Records follow. Pull out every line that contains "roles".

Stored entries
========

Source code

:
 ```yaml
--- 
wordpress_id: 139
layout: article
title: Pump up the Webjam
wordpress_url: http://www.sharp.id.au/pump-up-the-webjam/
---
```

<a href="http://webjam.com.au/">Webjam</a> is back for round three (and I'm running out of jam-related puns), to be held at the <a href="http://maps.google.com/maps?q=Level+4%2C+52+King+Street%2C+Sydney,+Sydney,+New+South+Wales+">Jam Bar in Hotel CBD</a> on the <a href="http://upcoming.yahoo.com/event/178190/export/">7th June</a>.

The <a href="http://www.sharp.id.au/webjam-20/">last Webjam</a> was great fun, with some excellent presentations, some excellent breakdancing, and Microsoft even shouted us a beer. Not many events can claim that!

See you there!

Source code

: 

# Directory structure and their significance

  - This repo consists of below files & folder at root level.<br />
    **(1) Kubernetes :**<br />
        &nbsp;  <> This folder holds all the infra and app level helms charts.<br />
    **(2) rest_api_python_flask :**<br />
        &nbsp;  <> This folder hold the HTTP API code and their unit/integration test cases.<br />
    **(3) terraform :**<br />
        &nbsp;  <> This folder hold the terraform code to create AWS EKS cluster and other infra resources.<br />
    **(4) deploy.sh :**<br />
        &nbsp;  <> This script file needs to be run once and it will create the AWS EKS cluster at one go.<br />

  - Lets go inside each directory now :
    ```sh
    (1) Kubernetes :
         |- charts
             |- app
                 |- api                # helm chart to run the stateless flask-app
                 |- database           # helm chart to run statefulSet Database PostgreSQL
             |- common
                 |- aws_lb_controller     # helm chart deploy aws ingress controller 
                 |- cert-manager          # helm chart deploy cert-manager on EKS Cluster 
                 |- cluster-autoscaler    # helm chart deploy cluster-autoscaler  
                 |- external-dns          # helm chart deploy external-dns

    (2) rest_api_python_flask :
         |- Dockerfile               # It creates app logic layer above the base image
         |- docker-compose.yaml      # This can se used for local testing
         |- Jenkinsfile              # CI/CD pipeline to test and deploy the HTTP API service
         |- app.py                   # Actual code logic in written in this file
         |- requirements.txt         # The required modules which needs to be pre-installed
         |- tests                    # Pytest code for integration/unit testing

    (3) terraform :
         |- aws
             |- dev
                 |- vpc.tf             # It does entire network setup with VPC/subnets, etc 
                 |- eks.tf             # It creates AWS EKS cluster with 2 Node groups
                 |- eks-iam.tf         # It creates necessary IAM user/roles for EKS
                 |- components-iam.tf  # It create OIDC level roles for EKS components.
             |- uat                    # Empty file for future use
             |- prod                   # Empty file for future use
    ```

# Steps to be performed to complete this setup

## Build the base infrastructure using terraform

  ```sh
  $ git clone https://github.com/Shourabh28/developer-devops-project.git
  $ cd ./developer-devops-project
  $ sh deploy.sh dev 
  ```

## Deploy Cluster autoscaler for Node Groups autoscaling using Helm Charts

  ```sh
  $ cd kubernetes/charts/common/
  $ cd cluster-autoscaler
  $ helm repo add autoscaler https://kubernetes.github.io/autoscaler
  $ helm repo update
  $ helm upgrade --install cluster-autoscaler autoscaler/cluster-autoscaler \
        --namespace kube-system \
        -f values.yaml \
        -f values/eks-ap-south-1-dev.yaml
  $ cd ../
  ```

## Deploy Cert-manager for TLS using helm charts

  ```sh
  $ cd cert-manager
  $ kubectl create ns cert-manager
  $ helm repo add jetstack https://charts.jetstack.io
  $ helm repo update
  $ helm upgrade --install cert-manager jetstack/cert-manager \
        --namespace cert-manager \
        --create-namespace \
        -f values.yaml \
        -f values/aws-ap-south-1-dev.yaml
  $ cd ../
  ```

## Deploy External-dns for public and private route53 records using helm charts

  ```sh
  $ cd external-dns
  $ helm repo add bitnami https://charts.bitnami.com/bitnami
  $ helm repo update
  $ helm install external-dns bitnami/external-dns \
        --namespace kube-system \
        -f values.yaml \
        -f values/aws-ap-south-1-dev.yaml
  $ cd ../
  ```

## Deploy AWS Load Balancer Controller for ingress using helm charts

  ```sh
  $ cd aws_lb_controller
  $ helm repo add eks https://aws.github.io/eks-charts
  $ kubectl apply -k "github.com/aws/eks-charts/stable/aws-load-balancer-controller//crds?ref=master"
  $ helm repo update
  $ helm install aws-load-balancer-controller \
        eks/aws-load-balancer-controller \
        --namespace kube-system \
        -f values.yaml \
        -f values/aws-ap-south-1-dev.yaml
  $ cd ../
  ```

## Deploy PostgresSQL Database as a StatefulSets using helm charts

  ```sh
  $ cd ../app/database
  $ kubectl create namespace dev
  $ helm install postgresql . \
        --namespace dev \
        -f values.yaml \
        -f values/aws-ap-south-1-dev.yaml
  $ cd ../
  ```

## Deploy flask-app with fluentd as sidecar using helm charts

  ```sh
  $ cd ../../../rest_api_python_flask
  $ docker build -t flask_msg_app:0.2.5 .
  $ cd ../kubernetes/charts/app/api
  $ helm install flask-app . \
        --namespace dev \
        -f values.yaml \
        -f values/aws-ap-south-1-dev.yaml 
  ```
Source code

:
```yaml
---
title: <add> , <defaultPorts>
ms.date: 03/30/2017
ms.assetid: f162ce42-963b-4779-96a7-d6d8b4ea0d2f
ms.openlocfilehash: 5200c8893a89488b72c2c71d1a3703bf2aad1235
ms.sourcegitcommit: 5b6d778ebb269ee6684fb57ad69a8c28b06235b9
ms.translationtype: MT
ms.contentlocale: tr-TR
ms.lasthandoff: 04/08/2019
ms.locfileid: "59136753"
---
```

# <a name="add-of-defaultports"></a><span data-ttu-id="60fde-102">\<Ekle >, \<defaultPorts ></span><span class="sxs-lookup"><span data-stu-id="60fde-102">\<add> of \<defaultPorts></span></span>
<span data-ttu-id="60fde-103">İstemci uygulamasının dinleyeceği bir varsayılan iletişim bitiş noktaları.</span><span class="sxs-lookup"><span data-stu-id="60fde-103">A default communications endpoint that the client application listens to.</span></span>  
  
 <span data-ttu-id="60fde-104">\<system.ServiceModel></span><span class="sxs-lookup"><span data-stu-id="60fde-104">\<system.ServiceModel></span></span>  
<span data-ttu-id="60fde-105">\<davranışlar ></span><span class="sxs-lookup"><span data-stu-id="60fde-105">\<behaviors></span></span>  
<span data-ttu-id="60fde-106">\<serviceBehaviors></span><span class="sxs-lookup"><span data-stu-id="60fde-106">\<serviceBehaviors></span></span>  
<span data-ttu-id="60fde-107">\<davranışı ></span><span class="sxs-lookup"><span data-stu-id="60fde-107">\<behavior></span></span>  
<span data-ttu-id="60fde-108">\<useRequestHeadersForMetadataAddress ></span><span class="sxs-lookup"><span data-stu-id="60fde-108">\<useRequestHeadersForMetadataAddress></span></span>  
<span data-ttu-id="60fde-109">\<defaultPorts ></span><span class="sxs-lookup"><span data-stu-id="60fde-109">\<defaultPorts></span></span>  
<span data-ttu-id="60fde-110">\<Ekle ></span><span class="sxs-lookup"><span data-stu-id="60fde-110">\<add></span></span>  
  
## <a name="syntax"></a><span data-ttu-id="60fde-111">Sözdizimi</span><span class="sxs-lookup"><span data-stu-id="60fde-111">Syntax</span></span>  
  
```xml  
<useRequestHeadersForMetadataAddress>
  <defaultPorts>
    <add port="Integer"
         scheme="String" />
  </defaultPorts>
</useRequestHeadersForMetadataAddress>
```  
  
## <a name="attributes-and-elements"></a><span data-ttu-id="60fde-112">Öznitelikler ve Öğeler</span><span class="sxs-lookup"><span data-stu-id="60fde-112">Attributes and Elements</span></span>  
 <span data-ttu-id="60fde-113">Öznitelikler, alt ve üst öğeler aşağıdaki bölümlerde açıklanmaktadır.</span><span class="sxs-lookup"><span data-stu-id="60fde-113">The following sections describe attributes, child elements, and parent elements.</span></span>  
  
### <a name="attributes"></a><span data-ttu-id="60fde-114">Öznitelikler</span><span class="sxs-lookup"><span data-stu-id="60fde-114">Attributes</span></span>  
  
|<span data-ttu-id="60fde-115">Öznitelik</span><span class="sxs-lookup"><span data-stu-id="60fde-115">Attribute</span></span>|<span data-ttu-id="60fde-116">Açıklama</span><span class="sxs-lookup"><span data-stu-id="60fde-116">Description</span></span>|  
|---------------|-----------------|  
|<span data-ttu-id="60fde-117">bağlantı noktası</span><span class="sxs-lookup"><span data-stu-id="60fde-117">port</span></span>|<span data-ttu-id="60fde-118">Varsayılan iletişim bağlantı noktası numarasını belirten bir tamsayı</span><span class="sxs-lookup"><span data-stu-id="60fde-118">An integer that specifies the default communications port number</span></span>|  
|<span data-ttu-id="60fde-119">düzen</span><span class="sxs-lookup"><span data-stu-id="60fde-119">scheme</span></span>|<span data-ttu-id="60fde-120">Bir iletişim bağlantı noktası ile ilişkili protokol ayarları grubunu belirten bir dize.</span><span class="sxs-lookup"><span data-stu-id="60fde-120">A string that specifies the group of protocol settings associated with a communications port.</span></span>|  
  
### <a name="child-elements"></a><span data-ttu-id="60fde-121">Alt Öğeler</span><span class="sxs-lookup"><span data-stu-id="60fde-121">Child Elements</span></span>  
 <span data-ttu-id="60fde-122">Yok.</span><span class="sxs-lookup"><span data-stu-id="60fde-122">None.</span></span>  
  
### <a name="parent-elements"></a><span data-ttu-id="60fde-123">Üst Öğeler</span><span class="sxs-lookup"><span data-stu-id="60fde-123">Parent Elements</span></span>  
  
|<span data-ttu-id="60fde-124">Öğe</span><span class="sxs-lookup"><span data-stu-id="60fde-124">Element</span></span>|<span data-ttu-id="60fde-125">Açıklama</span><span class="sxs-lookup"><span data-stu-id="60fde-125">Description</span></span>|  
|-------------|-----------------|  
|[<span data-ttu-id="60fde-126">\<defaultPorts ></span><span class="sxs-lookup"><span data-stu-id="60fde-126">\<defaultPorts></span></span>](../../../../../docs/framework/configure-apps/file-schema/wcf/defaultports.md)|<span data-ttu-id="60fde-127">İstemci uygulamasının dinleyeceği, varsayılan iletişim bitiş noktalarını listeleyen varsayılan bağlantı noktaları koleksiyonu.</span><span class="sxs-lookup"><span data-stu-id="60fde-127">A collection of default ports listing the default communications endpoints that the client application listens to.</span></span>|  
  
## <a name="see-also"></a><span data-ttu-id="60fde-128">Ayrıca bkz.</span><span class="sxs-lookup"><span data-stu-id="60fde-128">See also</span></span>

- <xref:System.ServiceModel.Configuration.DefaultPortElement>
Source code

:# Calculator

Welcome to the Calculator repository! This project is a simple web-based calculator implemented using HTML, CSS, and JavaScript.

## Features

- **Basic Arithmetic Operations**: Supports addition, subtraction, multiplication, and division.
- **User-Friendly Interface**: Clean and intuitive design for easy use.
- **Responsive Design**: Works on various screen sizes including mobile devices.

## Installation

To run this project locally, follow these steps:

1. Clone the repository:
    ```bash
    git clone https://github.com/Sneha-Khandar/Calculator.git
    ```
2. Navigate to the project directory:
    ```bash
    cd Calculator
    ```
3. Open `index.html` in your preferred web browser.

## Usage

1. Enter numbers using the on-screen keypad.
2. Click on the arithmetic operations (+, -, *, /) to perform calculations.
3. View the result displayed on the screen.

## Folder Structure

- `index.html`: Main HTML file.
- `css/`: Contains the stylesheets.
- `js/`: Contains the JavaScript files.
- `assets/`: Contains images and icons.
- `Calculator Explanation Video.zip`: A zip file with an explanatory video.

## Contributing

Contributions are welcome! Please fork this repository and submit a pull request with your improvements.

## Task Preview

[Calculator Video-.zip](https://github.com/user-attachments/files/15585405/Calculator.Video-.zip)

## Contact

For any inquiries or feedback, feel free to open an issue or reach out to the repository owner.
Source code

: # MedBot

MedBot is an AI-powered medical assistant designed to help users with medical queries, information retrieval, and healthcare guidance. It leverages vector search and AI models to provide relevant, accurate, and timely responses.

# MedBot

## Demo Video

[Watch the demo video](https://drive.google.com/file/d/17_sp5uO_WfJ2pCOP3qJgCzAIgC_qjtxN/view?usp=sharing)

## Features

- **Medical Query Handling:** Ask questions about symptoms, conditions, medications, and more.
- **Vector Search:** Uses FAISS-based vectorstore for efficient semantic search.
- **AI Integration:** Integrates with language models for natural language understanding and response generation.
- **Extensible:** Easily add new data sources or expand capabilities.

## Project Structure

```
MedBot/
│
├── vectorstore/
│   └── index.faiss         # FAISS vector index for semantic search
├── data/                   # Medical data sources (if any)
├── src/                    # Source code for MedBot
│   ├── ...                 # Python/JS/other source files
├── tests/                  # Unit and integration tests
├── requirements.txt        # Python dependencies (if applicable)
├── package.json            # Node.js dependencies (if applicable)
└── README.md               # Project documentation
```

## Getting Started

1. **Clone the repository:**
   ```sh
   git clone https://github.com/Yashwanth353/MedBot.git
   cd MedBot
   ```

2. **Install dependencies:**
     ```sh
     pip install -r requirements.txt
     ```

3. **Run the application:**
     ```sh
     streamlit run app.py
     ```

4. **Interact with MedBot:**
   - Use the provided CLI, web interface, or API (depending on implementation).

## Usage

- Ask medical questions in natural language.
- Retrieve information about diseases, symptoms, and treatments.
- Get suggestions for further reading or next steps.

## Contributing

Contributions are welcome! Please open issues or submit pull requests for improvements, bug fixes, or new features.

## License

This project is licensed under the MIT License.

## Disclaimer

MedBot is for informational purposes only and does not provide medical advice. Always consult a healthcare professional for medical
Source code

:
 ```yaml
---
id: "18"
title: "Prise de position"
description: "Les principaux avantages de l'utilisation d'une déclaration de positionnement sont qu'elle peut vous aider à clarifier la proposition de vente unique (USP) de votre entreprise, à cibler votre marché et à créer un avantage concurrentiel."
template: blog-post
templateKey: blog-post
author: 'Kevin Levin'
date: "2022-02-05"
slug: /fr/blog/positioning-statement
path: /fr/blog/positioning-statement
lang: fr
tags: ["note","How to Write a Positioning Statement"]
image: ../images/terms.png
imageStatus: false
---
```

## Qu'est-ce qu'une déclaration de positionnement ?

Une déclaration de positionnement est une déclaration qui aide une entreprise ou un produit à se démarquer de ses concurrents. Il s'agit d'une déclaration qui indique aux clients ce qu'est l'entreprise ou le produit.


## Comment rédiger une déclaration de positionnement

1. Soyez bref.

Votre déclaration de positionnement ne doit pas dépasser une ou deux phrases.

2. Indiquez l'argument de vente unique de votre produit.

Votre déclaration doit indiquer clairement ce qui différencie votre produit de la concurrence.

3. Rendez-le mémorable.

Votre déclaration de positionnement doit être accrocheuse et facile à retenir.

========

Written response
                 |- eks-iam.tf         # It creates necessary IAM user/roles for EKS
                 |- components-iam.tf  # It create OIDC level roles for EKS components.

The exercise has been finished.